Assignment »
Print every entry exactly once more, omitting each picture.

Stored data

*** Block opens ***

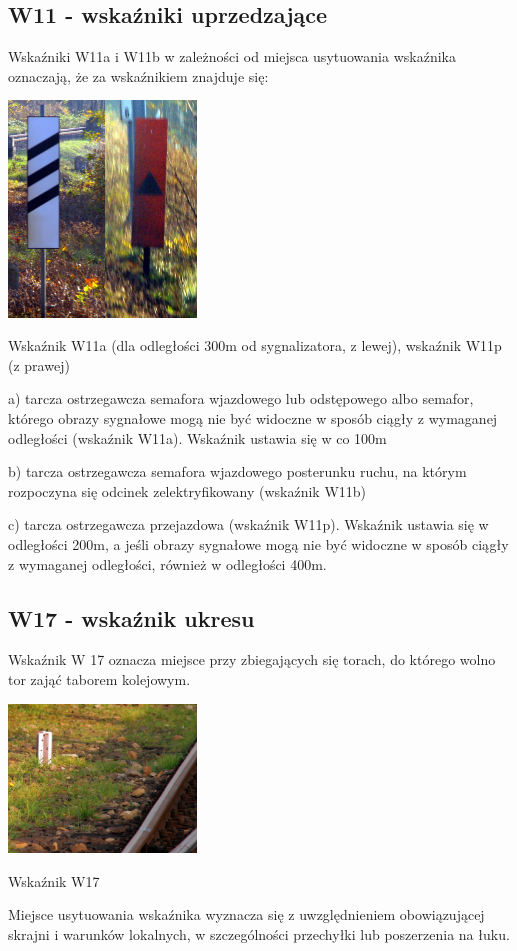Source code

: \subsection{W11 - wskaźniki uprzedzające}
Wskaźniki W11a i W11b w zależności od miejsca usytuowania wskaźnika oznaczają, że za wskaźnikiem znajduje się:
\begin{marginfigure}
	\includegraphics[width=5cm]{skryptkierownik-img/wskazniki-w11.jpg}
	\caption{Wskaźnik W11a (dla odległości 300m od sygnalizatora, z lewej), wskaźnik W11p (z prawej)} 
\end{marginfigure}
a) tarcza ostrzegawcza semafora wjazdowego lub odstępowego albo semafor, którego obrazy sygnałowe mogą nie być widoczne w sposób ciągły z wymaganej odległości (wskaźnik W11a). Wskaźnik ustawia się w co 100m

b) tarcza ostrzegawcza semafora wjazdowego posterunku ruchu, na którym rozpoczyna się odcinek zelektryfikowany (wskaźnik W11b)

c) tarcza ostrzegawcza przejazdowa (wskaźnik W11p). Wskaźnik ustawia się w odległości 200m, a jeśli obrazy sygnałowe mogą nie być widoczne w sposób ciągły z wymaganej odległości, również w odległości 400m.


\subsection{W17 - wskaźnik ukresu}

\begin{tcolorbox}[colback=black!5!white,colframe=white!55!black,title=Wskaźnik W17]
Wskaźnik W 17 oznacza miejsce przy zbiegających się torach, do którego wolno tor zająć taborem kolejowym. 
\end{tcolorbox}
\begin{marginfigure}
	\includegraphics[width=5cm]{skryptkierownik-img/skryptkierownik-img016.jpg}
	\caption{Wskaźnik W17}
\end{marginfigure}
Miejsce usytuowania wskaźnika wyznacza się z uwzględnieniem obowiązującej skrajni i warunków lokalnych, w szczególności przechyłki lub poszerzenia na łuku.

*** Block closes ***

Answer to this task »
Source code

: \subsection{W11 - wskaźniki uprzedzające}
Wskaźniki W11a i W11b w zależności od miejsca usytuowania wskaźnika oznaczają, że za wskaźnikiem znajduje się:
\begin{marginfigure}
	\includegraphics[width=5cm]{skryptkierownik-img/wskazniki-w11.jpg}
	\caption{Wskaźnik W11a (dla odległości 300m od sygnalizatora, z lewej), wskaźnik W11p (z prawej)} 
\end{marginfigure}
a) tarcza ostrzegawcza semafora wjazdowego lub odstępowego albo semafor, którego obrazy sygnałowe mogą nie być widoczne w sposób ciągły z wymaganej odległości (wskaźnik W11a). Wskaźnik ustawia się w co 100m

b) tarcza ostrzegawcza semafora wjazdowego posterunku ruchu, na którym rozpoczyna się odcinek zelektryfikowany (wskaźnik W11b)

c) tarcza ostrzegawcza przejazdowa (wskaźnik W11p). Wskaźnik ustawia się w odległości 200m, a jeśli obrazy sygnałowe mogą nie być widoczne w sposób ciągły z wymaganej odległości, również w odległości 400m.


\subsection{W17 - wskaźnik ukresu}

\begin{tcolorbox}[colback=black!5!white,colframe=white!55!black,title=Wskaźnik W17]
Wskaźnik W 17 oznacza miejsce przy zbiegających się torach, do którego wolno tor zająć taborem kolejowym. 
\end{tcolorbox}
\begin{marginfigure}
	\includegraphics[width=5cm]{skryptkierownik-img/skryptkierownik-img016.jpg}
	\caption{Wskaźnik W17}
\end{marginfigure}
Miejsce usytuowania wskaźnika wyznacza się z uwzględnieniem obowiązującej skrajni i warunków lokalnych, w szczególności przechyłki lub poszerzenia na łuku.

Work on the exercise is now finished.